Return all of the material, keeping each line exactly as it is.
------------------------------------------------
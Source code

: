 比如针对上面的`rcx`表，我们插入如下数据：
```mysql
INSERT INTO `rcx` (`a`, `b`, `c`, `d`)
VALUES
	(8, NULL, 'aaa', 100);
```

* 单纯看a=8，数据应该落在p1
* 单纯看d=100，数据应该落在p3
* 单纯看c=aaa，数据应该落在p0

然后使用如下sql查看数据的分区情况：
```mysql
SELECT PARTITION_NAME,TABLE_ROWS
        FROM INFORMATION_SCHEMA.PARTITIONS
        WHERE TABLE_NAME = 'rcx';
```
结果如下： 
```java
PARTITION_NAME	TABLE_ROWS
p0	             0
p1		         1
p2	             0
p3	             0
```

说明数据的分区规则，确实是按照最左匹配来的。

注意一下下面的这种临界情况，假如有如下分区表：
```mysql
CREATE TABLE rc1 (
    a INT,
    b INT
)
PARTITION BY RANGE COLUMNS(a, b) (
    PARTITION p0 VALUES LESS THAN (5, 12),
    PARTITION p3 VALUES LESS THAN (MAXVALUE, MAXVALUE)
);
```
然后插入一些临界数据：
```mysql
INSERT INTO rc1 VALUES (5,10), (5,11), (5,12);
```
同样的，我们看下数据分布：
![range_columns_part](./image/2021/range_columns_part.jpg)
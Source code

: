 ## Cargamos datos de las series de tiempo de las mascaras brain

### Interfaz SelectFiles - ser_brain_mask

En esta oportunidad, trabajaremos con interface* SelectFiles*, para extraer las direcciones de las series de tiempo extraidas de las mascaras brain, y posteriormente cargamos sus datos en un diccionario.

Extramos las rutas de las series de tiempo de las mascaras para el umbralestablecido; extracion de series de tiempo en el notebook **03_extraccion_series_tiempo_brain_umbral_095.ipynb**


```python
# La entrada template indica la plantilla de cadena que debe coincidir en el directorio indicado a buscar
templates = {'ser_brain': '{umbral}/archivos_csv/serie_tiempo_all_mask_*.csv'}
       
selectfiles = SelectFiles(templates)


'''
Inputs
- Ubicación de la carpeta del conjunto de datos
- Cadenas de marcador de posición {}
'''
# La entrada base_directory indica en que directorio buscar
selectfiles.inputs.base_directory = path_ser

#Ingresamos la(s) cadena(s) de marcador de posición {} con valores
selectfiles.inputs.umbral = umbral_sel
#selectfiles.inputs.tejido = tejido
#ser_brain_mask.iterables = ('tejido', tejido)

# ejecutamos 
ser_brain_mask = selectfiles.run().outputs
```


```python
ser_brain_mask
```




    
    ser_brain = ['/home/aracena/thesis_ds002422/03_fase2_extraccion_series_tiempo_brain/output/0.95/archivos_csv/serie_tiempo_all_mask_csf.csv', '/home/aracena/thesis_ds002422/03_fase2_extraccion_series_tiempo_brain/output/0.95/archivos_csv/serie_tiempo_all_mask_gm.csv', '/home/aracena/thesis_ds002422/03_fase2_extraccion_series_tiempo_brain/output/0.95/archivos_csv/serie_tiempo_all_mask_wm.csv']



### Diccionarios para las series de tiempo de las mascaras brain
------------------------------------------------
→ EXERCISE SOLUTION:
Source code

: 比如针对上面的`rcx`表，我们插入如下数据：
```mysql
INSERT INTO `rcx` (`a`, `b`, `c`, `d`)
VALUES
	(8, NULL, 'aaa', 100);
```

* 单纯看a=8，数据应该落在p1
* 单纯看d=100，数据应该落在p3
* 单纯看c=aaa，数据应该落在p0

然后使用如下sql查看数据的分区情况：
```mysql
SELECT PARTITION_NAME,TABLE_ROWS
        FROM INFORMATION_SCHEMA.PARTITIONS
        WHERE TABLE_NAME = 'rcx';
```
结果如下： 
```java
PARTITION_NAME	TABLE_ROWS
p0	             0
p1		         1
p2	             0
p3	             0
```

说明数据的分区规则，确实是按照最左匹配来的。

注意一下下面的这种临界情况，假如有如下分区表：
```mysql
CREATE TABLE rc1 (
    a INT,
    b INT
)
PARTITION BY RANGE COLUMNS(a, b) (
    PARTITION p0 VALUES LESS THAN (5, 12),
    PARTITION p3 VALUES LESS THAN (MAXVALUE, MAXVALUE)
);
```
然后插入一些临界数据：
```mysql
INSERT INTO rc1 VALUES (5,10), (5,11), (5,12);
```
同样的，我们看下数据分布：
![range_columns_part](./image/2021/range_columns_part.jpg)
Source code

: ## Cargamos datos de las series de tiempo de las mascaras brain

### Interfaz SelectFiles - ser_brain_mask

En esta oportunidad, trabajaremos con interface* SelectFiles*, para extraer las direcciones de las series de tiempo extraidas de las mascaras brain, y posteriormente cargamos sus datos en un diccionario.

Extramos las rutas de las series de tiempo de las mascaras para el umbralestablecido; extracion de series de tiempo en el notebook **03_extraccion_series_tiempo_brain_umbral_095.ipynb**


```python
# La entrada template indica la plantilla de cadena que debe coincidir en el directorio indicado a buscar
templates = {'ser_brain': '{umbral}/archivos_csv/serie_tiempo_all_mask_*.csv'}
       
selectfiles = SelectFiles(templates)


'''
Inputs
- Ubicación de la carpeta del conjunto de datos
- Cadenas de marcador de posición {}
'''
# La entrada base_directory indica en que directorio buscar
selectfiles.inputs.base_directory = path_ser

#Ingresamos la(s) cadena(s) de marcador de posición {} con valores
selectfiles.inputs.umbral = umbral_sel
#selectfiles.inputs.tejido = tejido
#ser_brain_mask.iterables = ('tejido', tejido)

# ejecutamos 
ser_brain_mask = selectfiles.run().outputs
```


```python
ser_brain_mask
```




    
    ser_brain = ['/home/aracena/thesis_ds002422/03_fase2_extraccion_series_tiempo_brain/output/0.95/archivos_csv/serie_tiempo_all_mask_csf.csv', '/home/aracena/thesis_ds002422/03_fase2_extraccion_series_tiempo_brain/output/0.95/archivos_csv/serie_tiempo_all_mask_gm.csv', '/home/aracena/thesis_ds002422/03_fase2_extraccion_series_tiempo_brain/output/0.95/archivos_csv/serie_tiempo_all_mask_wm.csv']



### Diccionarios para las series de tiempo de las mascaras brain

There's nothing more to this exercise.